BEGIN
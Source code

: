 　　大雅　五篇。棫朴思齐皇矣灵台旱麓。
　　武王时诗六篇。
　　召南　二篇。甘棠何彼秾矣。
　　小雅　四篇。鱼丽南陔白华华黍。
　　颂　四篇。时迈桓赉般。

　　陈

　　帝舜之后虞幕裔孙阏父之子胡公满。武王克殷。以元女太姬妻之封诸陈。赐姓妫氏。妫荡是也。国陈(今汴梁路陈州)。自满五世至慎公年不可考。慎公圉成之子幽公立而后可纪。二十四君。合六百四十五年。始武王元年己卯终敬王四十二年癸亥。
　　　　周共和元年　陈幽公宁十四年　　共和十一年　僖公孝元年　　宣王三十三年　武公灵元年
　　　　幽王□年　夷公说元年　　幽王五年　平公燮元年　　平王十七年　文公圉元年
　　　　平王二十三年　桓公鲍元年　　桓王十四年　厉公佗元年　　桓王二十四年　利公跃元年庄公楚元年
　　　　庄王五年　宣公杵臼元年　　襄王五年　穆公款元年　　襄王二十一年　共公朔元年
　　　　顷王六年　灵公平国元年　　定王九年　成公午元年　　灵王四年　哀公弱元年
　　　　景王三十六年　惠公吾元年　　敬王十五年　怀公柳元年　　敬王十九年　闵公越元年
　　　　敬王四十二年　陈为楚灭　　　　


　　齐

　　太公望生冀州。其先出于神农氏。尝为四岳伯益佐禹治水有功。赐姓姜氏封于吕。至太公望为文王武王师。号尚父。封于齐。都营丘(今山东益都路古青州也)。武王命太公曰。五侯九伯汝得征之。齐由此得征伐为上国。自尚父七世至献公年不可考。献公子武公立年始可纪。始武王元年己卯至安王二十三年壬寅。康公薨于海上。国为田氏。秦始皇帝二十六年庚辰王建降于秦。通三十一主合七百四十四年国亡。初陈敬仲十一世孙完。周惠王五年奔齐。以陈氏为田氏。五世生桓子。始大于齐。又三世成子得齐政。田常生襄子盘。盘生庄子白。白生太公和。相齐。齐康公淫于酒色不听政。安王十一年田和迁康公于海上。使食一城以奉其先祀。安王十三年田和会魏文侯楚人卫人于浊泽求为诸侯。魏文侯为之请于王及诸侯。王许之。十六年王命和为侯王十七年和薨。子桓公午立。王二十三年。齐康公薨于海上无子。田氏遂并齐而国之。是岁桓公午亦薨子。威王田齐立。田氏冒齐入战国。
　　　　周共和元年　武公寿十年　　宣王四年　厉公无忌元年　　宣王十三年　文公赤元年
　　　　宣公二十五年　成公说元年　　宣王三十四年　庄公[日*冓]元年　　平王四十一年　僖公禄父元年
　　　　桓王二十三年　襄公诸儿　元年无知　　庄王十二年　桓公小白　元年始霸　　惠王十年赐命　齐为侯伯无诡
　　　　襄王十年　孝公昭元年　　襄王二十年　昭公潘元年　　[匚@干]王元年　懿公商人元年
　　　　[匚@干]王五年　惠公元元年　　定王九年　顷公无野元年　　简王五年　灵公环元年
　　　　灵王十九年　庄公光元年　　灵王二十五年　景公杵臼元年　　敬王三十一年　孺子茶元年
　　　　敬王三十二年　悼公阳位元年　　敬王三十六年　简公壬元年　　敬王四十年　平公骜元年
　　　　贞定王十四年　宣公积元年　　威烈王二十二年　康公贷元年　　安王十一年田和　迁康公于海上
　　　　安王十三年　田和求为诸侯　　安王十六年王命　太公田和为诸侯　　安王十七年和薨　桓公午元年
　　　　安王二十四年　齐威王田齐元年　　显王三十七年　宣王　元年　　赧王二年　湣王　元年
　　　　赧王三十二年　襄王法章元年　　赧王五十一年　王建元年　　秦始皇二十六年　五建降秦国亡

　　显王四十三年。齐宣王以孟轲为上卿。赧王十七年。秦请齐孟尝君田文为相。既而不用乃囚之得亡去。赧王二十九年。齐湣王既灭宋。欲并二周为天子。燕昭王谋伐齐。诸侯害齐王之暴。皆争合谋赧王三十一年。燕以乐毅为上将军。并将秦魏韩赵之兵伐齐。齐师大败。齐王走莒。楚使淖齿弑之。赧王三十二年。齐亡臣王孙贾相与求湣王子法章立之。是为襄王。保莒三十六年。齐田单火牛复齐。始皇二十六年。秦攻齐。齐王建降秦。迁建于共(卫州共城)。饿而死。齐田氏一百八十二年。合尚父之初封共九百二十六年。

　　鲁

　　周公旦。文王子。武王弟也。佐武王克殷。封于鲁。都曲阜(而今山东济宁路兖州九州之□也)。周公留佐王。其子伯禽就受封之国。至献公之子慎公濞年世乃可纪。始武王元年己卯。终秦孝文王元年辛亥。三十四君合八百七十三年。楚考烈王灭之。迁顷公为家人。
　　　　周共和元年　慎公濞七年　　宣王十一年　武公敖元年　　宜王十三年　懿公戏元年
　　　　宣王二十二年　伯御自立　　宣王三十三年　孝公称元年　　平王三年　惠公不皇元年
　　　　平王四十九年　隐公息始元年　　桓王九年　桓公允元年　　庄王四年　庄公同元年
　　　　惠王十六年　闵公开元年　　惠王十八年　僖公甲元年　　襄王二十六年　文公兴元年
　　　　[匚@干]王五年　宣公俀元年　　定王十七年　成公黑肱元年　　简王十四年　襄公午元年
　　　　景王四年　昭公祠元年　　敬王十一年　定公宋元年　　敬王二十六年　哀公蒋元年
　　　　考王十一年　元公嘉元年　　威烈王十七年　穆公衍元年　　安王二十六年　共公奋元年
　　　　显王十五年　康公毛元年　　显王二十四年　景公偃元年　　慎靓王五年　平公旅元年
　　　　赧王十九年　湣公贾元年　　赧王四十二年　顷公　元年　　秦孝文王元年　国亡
END
> **Description of the task**: The only output should be the lines from the one containing "景王四年　昭公祠元年　　敬王" through the final line of the material above, copied exactly.

> **Result for this task**:
　　　　景王四年　昭公祠元年　　敬王十一年　定公宋元年　　敬王二十六年　哀公蒋元年
　　　　考王十一年　元公嘉元年　　威烈王十七年　穆公衍元年　　安王二十六年　共公奋元年
　　　　显王十五年　康公毛元年　　显王二十四年　景公偃元年　　慎靓王五年　平公旅元年
　　　　赧王十九年　湣公贾元年　　赧王四十二年　顷公　元年　　秦孝文王元年　国亡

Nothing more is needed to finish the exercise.